UPDATED at 6:10 p.m. with statement from Ben LaBolt

By Juliet Eilperin

Sens. John Kerry (D-Mass.), Lindsey O. Graham (R-S.C.) and Joseph I. Lieberman (D-Conn.) will roll out their compromise climate proposal April 26, according to several sources.

While the date is a bit later than originally expected -- many environmentalists had anticipated it would become public next week, in time for Earth Day next Thursday -- the definitive date shows the senators are coming close to finalizing their package.

Even as the White House worked to forge a climate deal Thursday, however, its spokesman Ben LaBolt tamped down Graham's idea to raise gas taxes as part of any climate deal. The rift could damage the chances of a compromise.

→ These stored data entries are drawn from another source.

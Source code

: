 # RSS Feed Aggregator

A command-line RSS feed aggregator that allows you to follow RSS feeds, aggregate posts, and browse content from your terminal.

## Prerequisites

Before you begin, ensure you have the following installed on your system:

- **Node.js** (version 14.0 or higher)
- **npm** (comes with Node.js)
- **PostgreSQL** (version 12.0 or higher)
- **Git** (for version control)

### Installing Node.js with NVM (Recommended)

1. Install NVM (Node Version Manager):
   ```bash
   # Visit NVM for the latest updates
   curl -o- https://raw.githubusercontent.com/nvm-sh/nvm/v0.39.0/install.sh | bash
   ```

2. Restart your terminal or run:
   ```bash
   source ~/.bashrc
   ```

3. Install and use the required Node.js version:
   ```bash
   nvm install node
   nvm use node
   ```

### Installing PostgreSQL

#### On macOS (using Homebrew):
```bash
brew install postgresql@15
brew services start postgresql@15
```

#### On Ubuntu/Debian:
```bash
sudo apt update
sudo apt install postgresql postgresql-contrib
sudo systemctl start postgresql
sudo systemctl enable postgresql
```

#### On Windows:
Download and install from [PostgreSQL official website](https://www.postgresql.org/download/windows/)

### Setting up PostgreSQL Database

"The administration is working with Senators Kerry, Lieberman and Graham to move forward bipartisan, comprehensive energy and climate legislation that creates clean energy jobs and reduces our dependence on foreign oil. The Senators don't support a gas tax, and neither does the White House," LaBolt said in a prepared statement. "The Senators are considering a variety of mechanisms that would foster a transition to a clean energy economy, and we will continue to work with them to identify a means to create a major growth driver for our economy and reduce the pollution that contributes to climate change."

On Thursday afternoon 10 Democratic senators led by Sherrod Brown (Ohio) outlined what they want in the climate bill to aid the manufacturing sector, and it's a long list.

But the fact that they've come up with detailed demands in a letter to Kerry, Graham and Lieberman -- including a request for a border tax adjustment to ensure overseas competitors with lax climate laws don't underbid American firms -- shows there's some real negotiating taking place on Capitol Hill. And the fact that Sen. Evan Bayh (Ind.), long considered a holdout on climate legislation, signed it, gives some green groups hope.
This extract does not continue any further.